Start of Records shown

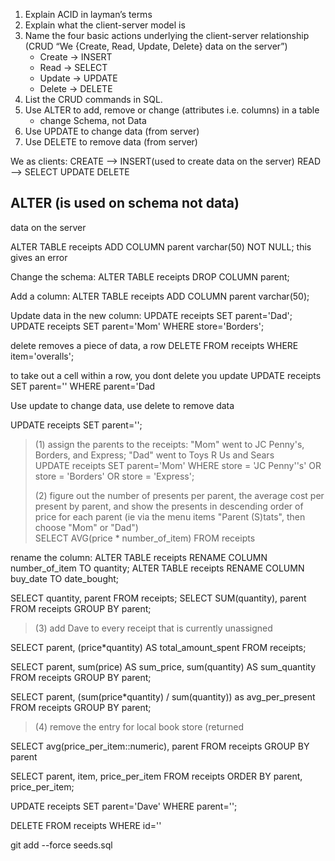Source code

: 1. Explain ACID in layman’s terms
  2. Explain what the client-server model is
  3. Name the four basic actions underlying the client-server relationship (CRUD “We {Create, Read, Update, Delete} data on the server”)
      * Create -> INSERT
      * Read -> SELECT
      * Update -> UPDATE
      * Delete -> DELETE
  4. List the CRUD commands in SQL.
  5. Use ALTER to add, remove or change (attributes i.e. columns) in a table
      * change Schema, not Data
  6. Use UPDATE to change data (from server)
  7. Use DELETE to remove data (from server)

We as clients:
CREATE --> INSERT(used to create data on the server)
READ  --> SELECT
UPDATE 
DELETE

ALTER (is used on schema not data)
--
data on the server


ALTER TABLE receipts ADD COLUMN parent varchar(50) NOT NULL;
this gives an error

Change the schema:
ALTER TABLE receipts DROP COLUMN parent;

Add a column:
ALTER TABLE receipts ADD COLUMN parent varchar(50);

Update data in the new column:
UPDATE receipts SET parent='Dad';
UPDATE receipts SET parent='Mom' WHERE store='Borders';

delete removes a piece of data, a row
DELETE FROM receipts WHERE item='overalls';

to take out a cell within a row, you dont delete you update
UPDATE receipts SET parent='' WHERE parent='Dad

Use update to change data, use delete to remove data

UPDATE receipts SET parent='';

>(1) assign the parents to the receipts: "Mom" went to JC Penny's, Borders, and Express; "Dad" went to Toys R Us and Sears  
UPDATE receipts SET parent='Mom' WHERE store = 'JC Penny''s' OR store = 'Borders' OR store = 'Express';
>  
>(2) figure out the number of presents per parent, the average cost per present by parent, and show the presents in descending order of price for each parent (ie via the menu items "Parent (S)tats", then choose "Mom" or "Dad")  
SELECT AVG(price * number_of_item) FROM receipts 

rename the column:
ALTER TABLE receipts RENAME COLUMN number_of_item TO quantity;
ALTER TABLE receipts RENAME COLUMN buy_date TO date_bought;

SELECT quantity, parent FROM receipts;
SELECT SUM(quantity), parent FROM receipts GROUP BY parent;
>  
>(3) add Dave to every receipt that is currently unassigned
>
SELECT parent, (price*quantity) AS total_amount_spent FROM receipts;


SELECT parent, sum(price) AS sum_price, sum(quantity) AS sum_quantity FROM receipts GROUP BY parent;

SELECT parent, (sum(price*quantity) / sum(quantity)) as avg_per_present FROM receipts GROUP BY parent;  

>(4) remove the entry for local book store (returned

SELECT avg(price_per_item::numeric), parent FROM receipts GROUP BY parent 

SELECT parent, item, price_per_item FROM receipts  ORDER BY parent, price_per_item;

UPDATE receipts SET parent='Dave' WHERE parent='';

DELETE FROM receipts WHERE id=''

git add --force seeds.sql















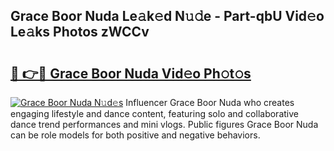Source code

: ## Grace Boor Nuda Le𝚊k𝚎d N𝚞𝚍e - Part-qbU Vid𝚎o Le𝚊ks Photos zWCCv

# <h2><a href="http://fbdcqf6.evod.top/?m=Grace+Boor+Nuda">🔗 👉🔴 Grace Boor Nuda Vid𝚎o Ph𝚘t𝚘s</a></h2>

[![Grace Boor Nuda N𝚞d𝚎s](https://i.imgur.com/8V9OHl7.gif)](http://fbdcqf6.evod.top/?m=Grace+Boor+Nuda)
Influencer Grace Boor Nuda who creates engaging lifestyle and dance content, featuring solo and collaborative dance trend performances and mini vlogs. Public figures Grace Boor Nuda can be role models for both positive and negative behaviors. 
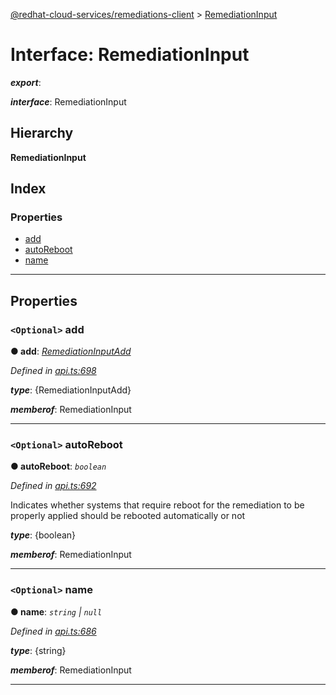 [@redhat-cloud-services/remediations-client](../README.md) > [RemediationInput](../interfaces/remediationinput.md)

# Interface: RemediationInput

*__export__*: 

*__interface__*: RemediationInput

## Hierarchy

**RemediationInput**

## Index

### Properties

* [add](remediationinput.md#add)
* [autoReboot](remediationinput.md#autoreboot)
* [name](remediationinput.md#name)

---

## Properties

<a id="add"></a>

### `<Optional>` add

**● add**: *[RemediationInputAdd](remediationinputadd.md)*

*Defined in [api.ts:698](https://github.com/RedHatInsights/javascript-clients/blob/master/packages/remediations/api.ts#L698)*

*__type__*: {RemediationInputAdd}

*__memberof__*: RemediationInput

___
<a id="autoreboot"></a>

### `<Optional>` autoReboot

**● autoReboot**: *`boolean`*

*Defined in [api.ts:692](https://github.com/RedHatInsights/javascript-clients/blob/master/packages/remediations/api.ts#L692)*

Indicates whether systems that require reboot for the remediation to be properly applied should be rebooted automatically or not

*__type__*: {boolean}

*__memberof__*: RemediationInput

___
<a id="name"></a>

### `<Optional>` name

**● name**: *`string` \| `null`*

*Defined in [api.ts:686](https://github.com/RedHatInsights/javascript-clients/blob/master/packages/remediations/api.ts#L686)*

*__type__*: {string}

*__memberof__*: RemediationInput

___

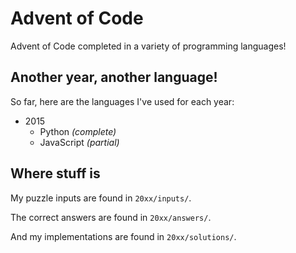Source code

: # Advent of Code

Advent of Code completed in a variety of programming languages!

## Another year, another language!

So far, here are the languages I've used for each year:

- 2015
  - Python _(complete)_
  - JavaScript _(partial)_

## Where stuff is

My puzzle inputs are found in `20xx/inputs/`.

The correct answers are found in `20xx/answers/`.

And my implementations are found in `20xx/solutions/`.

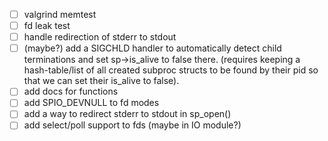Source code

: - [ ] valgrind memtest
- [ ] fd leak test
- [ ] handle redirection of stderr to stdout
- [ ] (maybe?) add a SIGCHLD handler to automatically detect child terminations and set sp->is_alive to false there. (requires keeping a hash-table/list of all created subproc structs to be found by their pid so that we can set their is_alive to false).
- [ ] add docs for functions
- [ ] add SPIO_DEVNULL to fd modes
- [ ] add a way to redirect stderr to stdout in sp_open()
- [ ] add select/poll support to fds (maybe in IO module?)
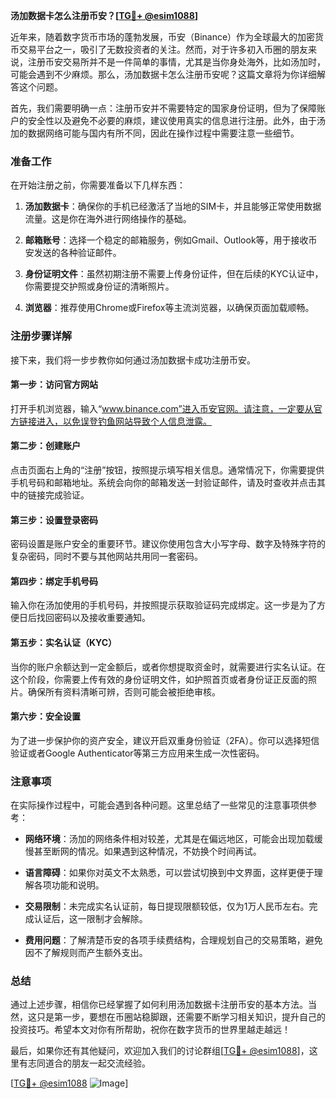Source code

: **汤加数据卡怎么注册币安？[[TG💪+ @esim1088](https://t.me/s/esim1088)]**

近年来，随着数字货币市场的蓬勃发展，币安（Binance）作为全球最大的加密货币交易平台之一，吸引了无数投资者的关注。然而，对于许多初入币圈的朋友来说，注册币安交易所并不是一件简单的事情，尤其是当你身处海外，比如汤加时，可能会遇到不少麻烦。那么，汤加数据卡怎么注册币安呢？这篇文章将为你详细解答这个问题。

首先，我们需要明确一点：注册币安并不需要特定的国家身份证明，但为了保障账户的安全性以及避免不必要的麻烦，建议使用真实的信息进行注册。此外，由于汤加的数据网络可能与国内有所不同，因此在操作过程中需要注意一些细节。

### 准备工作

在开始注册之前，你需要准备以下几样东西：

1. **汤加数据卡**：确保你的手机已经激活了当地的SIM卡，并且能够正常使用数据流量。这是你在海外进行网络操作的基础。
   
2. **邮箱账号**：选择一个稳定的邮箱服务，例如Gmail、Outlook等，用于接收币安发送的各种验证邮件。

3. **身份证明文件**：虽然初期注册不需要上传身份证件，但在后续的KYC认证中，你需要提交护照或身份证的清晰照片。

4. **浏览器**：推荐使用Chrome或Firefox等主流浏览器，以确保页面加载顺畅。

### 注册步骤详解

接下来，我们将一步步教你如何通过汤加数据卡成功注册币安。

#### 第一步：访问官方网站

打开手机浏览器，输入“www.binance.com”进入币安官网。请注意，一定要从官方链接进入，以免误登钓鱼网站导致个人信息泄露。

#### 第二步：创建账户

点击页面右上角的“注册”按钮，按照提示填写相关信息。通常情况下，你需要提供手机号码和邮箱地址。系统会向你的邮箱发送一封验证邮件，请及时查收并点击其中的链接完成验证。

#### 第三步：设置登录密码

密码设置是账户安全的重要环节。建议你使用包含大小写字母、数字及特殊字符的复杂密码，同时不要与其他网站共用同一套密码。

#### 第四步：绑定手机号码

输入你在汤加使用的手机号码，并按照提示获取验证码完成绑定。这一步是为了方便日后找回密码以及接收重要通知。

#### 第五步：实名认证（KYC）

当你的账户余额达到一定金额后，或者你想提取资金时，就需要进行实名认证。在这个阶段，你需要上传有效的身份证明文件，如护照首页或者身份证正反面的照片。确保所有资料清晰可辨，否则可能会被拒绝审核。

#### 第六步：安全设置

为了进一步保护你的资产安全，建议开启双重身份验证（2FA）。你可以选择短信验证或者Google Authenticator等第三方应用来生成一次性密码。

### 注意事项

在实际操作过程中，可能会遇到各种问题。这里总结了一些常见的注意事项供参考：

- **网络环境**：汤加的网络条件相对较差，尤其是在偏远地区，可能会出现加载缓慢甚至断网的情况。如果遇到这种情况，不妨换个时间再试。
  
- **语言障碍**：如果你对英文不太熟悉，可以尝试切换到中文界面，这样更便于理解各项功能和说明。

- **交易限制**：未完成实名认证前，每日提现限额较低，仅为1万人民币左右。完成认证后，这一限制才会解除。

- **费用问题**：了解清楚币安的各项手续费结构，合理规划自己的交易策略，避免因不了解规则而产生额外支出。

### 总结

通过上述步骤，相信你已经掌握了如何利用汤加数据卡注册币安的基本方法。当然，这只是第一步，要想在币圈站稳脚跟，还需要不断学习相关知识，提升自己的投资技巧。希望本文对你有所帮助，祝你在数字货币的世界里越走越远！

最后，如果你还有其他疑问，欢迎加入我们的讨论群组[[TG💪+ @esim1088](https://t.me/s/esim1088)]，这里有志同道合的朋友一起交流经验。

[[TG💪+ @esim1088](https://t.me/s/esim1088) ![Image](https://i.postimg.cc/4NQfJmqS/Snipaste-2025-05-13-00-14-12.png)]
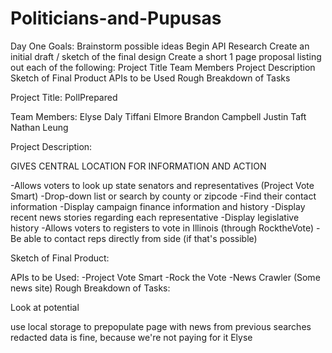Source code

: # Politicians-and-Pupusas

Day One Goals:
Brainstorm possible ideas 
Begin API Research
  Create an initial draft / sketch of the final design
  Create a short 1 page proposal listing out each of the following:
    Project Title 
    Team Members
    Project Description
    Sketch of Final Product
    APIs to be Used
    Rough Breakdown of Tasks 



Project Title: 
PollPrepared


Team Members:
Elyse Daly
Tiffani Elmore
Brandon Campbell
Justin Taft
Nathan Leung

Project Description:

GIVES CENTRAL LOCATION FOR INFORMATION AND ACTION

  -Allows voters to look up state senators and representatives (Project Vote Smart)
    -Drop-down list or search by county or zipcode
    -Find their contact information
    -Display campaign finance information and history
    -Display recent news stories regarding each representative
    -Display legislative history
  -Allows voters to registers to vote in Illinois (through RocktheVote)
  -Be able to contact reps directly from side (if that's possible)

Sketch of Final Product:

APIs to be Used:
  -Project Vote Smart
  -Rock the Vote
  -News Crawler (Some news site)
Rough Breakdown of Tasks:

Look at potential 

use local storage to prepopulate page with news from previous searches
redacted data is fine, because we're not paying for it
Elyse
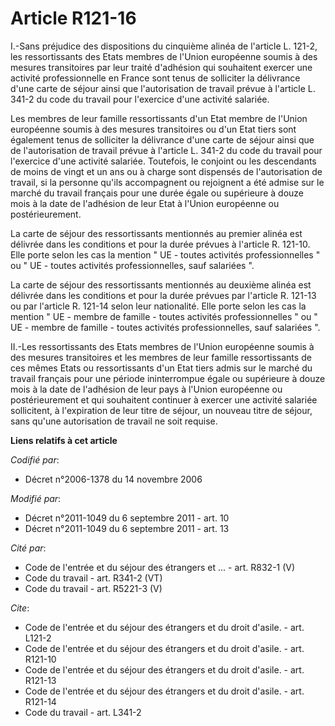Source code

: # Article R121-16

I.-Sans préjudice des dispositions du cinquième alinéa de l'article L. 121-2, les ressortissants des Etats membres de l'Union
européenne soumis à des mesures transitoires par leur traité d'adhésion qui souhaitent exercer une activité professionnelle
en France sont tenus de solliciter la délivrance d'une carte de séjour ainsi que l'autorisation de travail prévue à l'article
L. 341-2 du code du travail pour l'exercice d'une activité salariée. 

Les membres de leur famille ressortissants d'un Etat membre de l'Union européenne soumis à des mesures transitoires ou d'un
Etat tiers sont également tenus de solliciter la délivrance d'une carte de séjour ainsi que de l'autorisation de travail
prévue à l'article L. 341-2 du code du travail pour l'exercice d'une activité salariée. Toutefois, le conjoint ou les
descendants de moins de vingt et un ans ou à charge sont dispensés de l'autorisation de travail, si la personne qu'ils
accompagnent ou rejoignent a été admise sur le marché du travail français pour une durée égale ou supérieure à douze mois à
la date de l'adhésion de leur Etat à l'Union européenne ou postérieurement. 

La carte de séjour des ressortissants mentionnés au premier alinéa est délivrée dans les conditions et pour la durée prévues
à l'article R. 121-10. Elle porte selon les cas la mention " UE - toutes activités professionnelles " ou " UE - toutes
activités professionnelles, sauf salariées ". 

La carte de séjour des ressortissants mentionnés au deuxième alinéa est délivrée dans les conditions et pour la durée prévues
par l'article R. 121-13 ou par l'article R. 121-14 selon leur nationalité. Elle porte selon les cas la mention " UE - membre
de famille - toutes activités professionnelles " ou " UE - membre de famille - toutes activités professionnelles, sauf
salariées ". 

II.-Les ressortissants des Etats membres de l'Union européenne soumis à des mesures transitoires et les membres de leur
famille ressortissants de ces mêmes Etats ou ressortissants d'un Etat tiers admis sur le marché du travail français pour une
période ininterrompue égale ou supérieure à douze mois à la date de l'adhésion de leur pays à l'Union européenne ou
postérieurement et qui souhaitent continuer à exercer une activité salariée sollicitent, à l'expiration de leur titre de
séjour, un nouveau titre de séjour, sans qu'une autorisation de travail ne soit requise.

**Liens relatifs à cet article**

_Codifié par_:

  - Décret n°2006-1378 du 14 novembre 2006

_Modifié par_:

  - Décret n°2011-1049 du 6 septembre 2011 - art. 10
  - Décret n°2011-1049 du 6 septembre 2011 - art. 13

_Cité par_:

  - Code de l'entrée et du séjour des étrangers et ... - art. R832-1 (V)
  - Code du travail - art. R341-2 (VT)
  - Code du travail - art. R5221-3 (V)

_Cite_:

  - Code de l'entrée et du séjour des étrangers et du droit d'asile. - art. L121-2
  - Code de l'entrée et du séjour des étrangers et du droit d'asile. - art. R121-10
  - Code de l'entrée et du séjour des étrangers et du droit d'asile. - art. R121-13
  - Code de l'entrée et du séjour des étrangers et du droit d'asile. - art. R121-14
  - Code du travail - art. L341-2
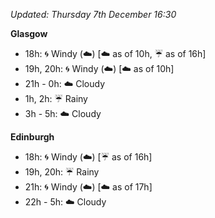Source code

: *Updated: Thursday 7th December 16:30*

**Glasgow**

* 18h: :cyclone: Windy (:cloud:) [:cloud: as of 10h, :umbrella: as of 16h]
* 19h, 20h: :cyclone: Windy (:cloud:) [:cloud: as of 10h]
* 21h - 0h: :cloud: Cloudy
* 1h, 2h: :umbrella: Rainy
* 3h - 5h: :cloud: Cloudy

**Edinburgh**

* 18h: :cyclone: Windy (:cloud:) [:umbrella: as of 16h]
* 19h, 20h: :umbrella: Rainy
* 21h: :cyclone: Windy (:cloud:) [:cloud: as of 17h]
* 22h - 5h: :cloud: Cloudy
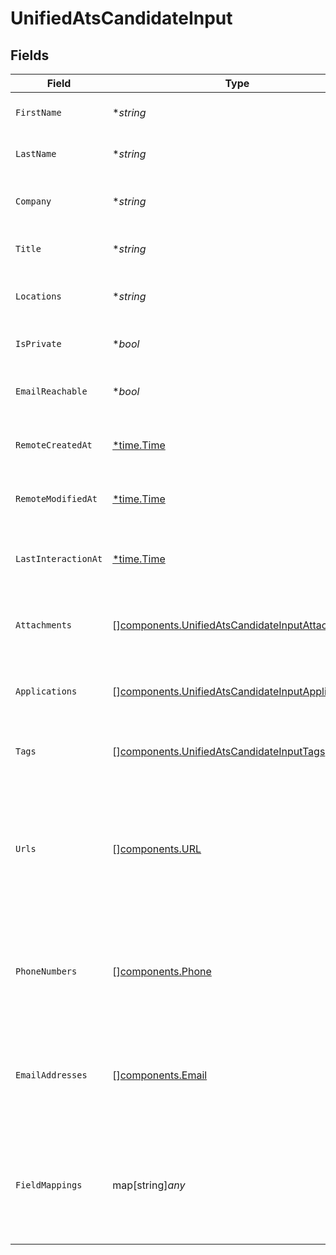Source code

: # UnifiedAtsCandidateInput


## Fields

| Field                                                                                                                | Type                                                                                                                 | Required                                                                                                             | Description                                                                                                          | Example                                                                                                              |
| -------------------------------------------------------------------------------------------------------------------- | -------------------------------------------------------------------------------------------------------------------- | -------------------------------------------------------------------------------------------------------------------- | -------------------------------------------------------------------------------------------------------------------- | -------------------------------------------------------------------------------------------------------------------- |
| `FirstName`                                                                                                          | **string*                                                                                                            | :heavy_minus_sign:                                                                                                   | The first name of the candidate                                                                                      | Joe                                                                                                                  |
| `LastName`                                                                                                           | **string*                                                                                                            | :heavy_minus_sign:                                                                                                   | The last name of the candidate                                                                                       | Doe                                                                                                                  |
| `Company`                                                                                                            | **string*                                                                                                            | :heavy_minus_sign:                                                                                                   | The company of the candidate                                                                                         | Acme                                                                                                                 |
| `Title`                                                                                                              | **string*                                                                                                            | :heavy_minus_sign:                                                                                                   | The title of the candidate                                                                                           | Analyst                                                                                                              |
| `Locations`                                                                                                          | **string*                                                                                                            | :heavy_minus_sign:                                                                                                   | The locations of the candidate                                                                                       | New York                                                                                                             |
| `IsPrivate`                                                                                                          | **bool*                                                                                                              | :heavy_minus_sign:                                                                                                   | Whether the candidate is private                                                                                     | false                                                                                                                |
| `EmailReachable`                                                                                                     | **bool*                                                                                                              | :heavy_minus_sign:                                                                                                   | Whether the candidate is reachable by email                                                                          | true                                                                                                                 |
| `RemoteCreatedAt`                                                                                                    | [*time.Time](https://pkg.go.dev/time#Time)                                                                           | :heavy_minus_sign:                                                                                                   | The remote creation date of the candidate                                                                            | 2024-10-01T12:00:00Z                                                                                                 |
| `RemoteModifiedAt`                                                                                                   | [*time.Time](https://pkg.go.dev/time#Time)                                                                           | :heavy_minus_sign:                                                                                                   | The remote modification date of the candidate                                                                        | 2024-10-01T12:00:00Z                                                                                                 |
| `LastInteractionAt`                                                                                                  | [*time.Time](https://pkg.go.dev/time#Time)                                                                           | :heavy_minus_sign:                                                                                                   | The last interaction date with the candidate                                                                         | 2024-10-01T12:00:00Z                                                                                                 |
| `Attachments`                                                                                                        | [][components.UnifiedAtsCandidateInputAttachments](../../models/components/unifiedatscandidateinputattachments.md)   | :heavy_minus_sign:                                                                                                   | The attachments UUIDs of the candidate                                                                               | [<br/>"801f9ede-c698-4e66-a7fc-48d19eebaa4f"<br/>]                                                                   |
| `Applications`                                                                                                       | [][components.UnifiedAtsCandidateInputApplications](../../models/components/unifiedatscandidateinputapplications.md) | :heavy_minus_sign:                                                                                                   | The applications UUIDs of the candidate                                                                              | [<br/>"801f9ede-c698-4e66-a7fc-48d19eebaa4f"<br/>]                                                                   |
| `Tags`                                                                                                               | [][components.UnifiedAtsCandidateInputTags](../../models/components/unifiedatscandidateinputtags.md)                 | :heavy_minus_sign:                                                                                                   | The tags of the candidate                                                                                            | [<br/>"tag_1",<br/>"tag_2"<br/>]                                                                                     |
| `Urls`                                                                                                               | [][components.URL](../../models/components/url.md)                                                                   | :heavy_minus_sign:                                                                                                   | The urls of the candidate, possible values for Url type are WEBSITE, BLOG, LINKEDIN, GITHUB, or OTHER                | [<br/>{<br/>"url": "mywebsite.com",<br/>"url_type": "WEBSITE"<br/>}<br/>]                                            |
| `PhoneNumbers`                                                                                                       | [][components.Phone](../../models/components/phone.md)                                                               | :heavy_minus_sign:                                                                                                   | The phone numbers of the candidate                                                                                   | [<br/>{<br/>"phone_number": "+33660688899",<br/>"phone_type": "WORK"<br/>}<br/>]                                     |
| `EmailAddresses`                                                                                                     | [][components.Email](../../models/components/email.md)                                                               | :heavy_minus_sign:                                                                                                   | The email addresses of the candidate                                                                                 | [<br/>{<br/>"email_address": "joedoe@gmail.com",<br/>"email_address_type": "WORK"<br/>}<br/>]                        |
| `FieldMappings`                                                                                                      | map[string]*any*                                                                                                     | :heavy_minus_sign:                                                                                                   | The custom field mappings of the object between the remote 3rd party & Panora                                        | {<br/>"fav_dish": "broccoli",<br/>"fav_color": "red"<br/>}                                                           |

End of Records shown

* [Task goal]:
Above are the records; please give again, exactly and in full, only the lines that run from the line with "Justin Taft" through the line with "accompagnent ou rejoignent", with no pictures.

* [Exercise answer]:
Justin Taft
Nathan Leung

Project Description:

GIVES CENTRAL LOCATION FOR INFORMATION AND ACTION

  -Allows voters to look up state senators and representatives (Project Vote Smart)
    -Drop-down list or search by county or zipcode
    -Find their contact information
    -Display campaign finance information and history
    -Display recent news stories regarding each representative
    -Display legislative history
  -Allows voters to registers to vote in Illinois (through RocktheVote)
  -Be able to contact reps directly from side (if that's possible)

Sketch of Final Product:

APIs to be Used:
  -Project Vote Smart
  -Rock the Vote
  -News Crawler (Some news site)
Rough Breakdown of Tasks:

Look at potential 

use local storage to prepopulate page with news from previous searches
redacted data is fine, because we're not paying for it
Elyse
Source code

: # Article R121-16

I.-Sans préjudice des dispositions du cinquième alinéa de l'article L. 121-2, les ressortissants des Etats membres de l'Union
européenne soumis à des mesures transitoires par leur traité d'adhésion qui souhaitent exercer une activité professionnelle
en France sont tenus de solliciter la délivrance d'une carte de séjour ainsi que l'autorisation de travail prévue à l'article
L. 341-2 du code du travail pour l'exercice d'une activité salariée. 

Les membres de leur famille ressortissants d'un Etat membre de l'Union européenne soumis à des mesures transitoires ou d'un
Etat tiers sont également tenus de solliciter la délivrance d'une carte de séjour ainsi que de l'autorisation de travail
prévue à l'article L. 341-2 du code du travail pour l'exercice d'une activité salariée. Toutefois, le conjoint ou les
descendants de moins de vingt et un ans ou à charge sont dispensés de l'autorisation de travail, si la personne qu'ils
accompagnent ou rejoignent a été admise sur le marché du travail français pour une durée égale ou supérieure à douze mois à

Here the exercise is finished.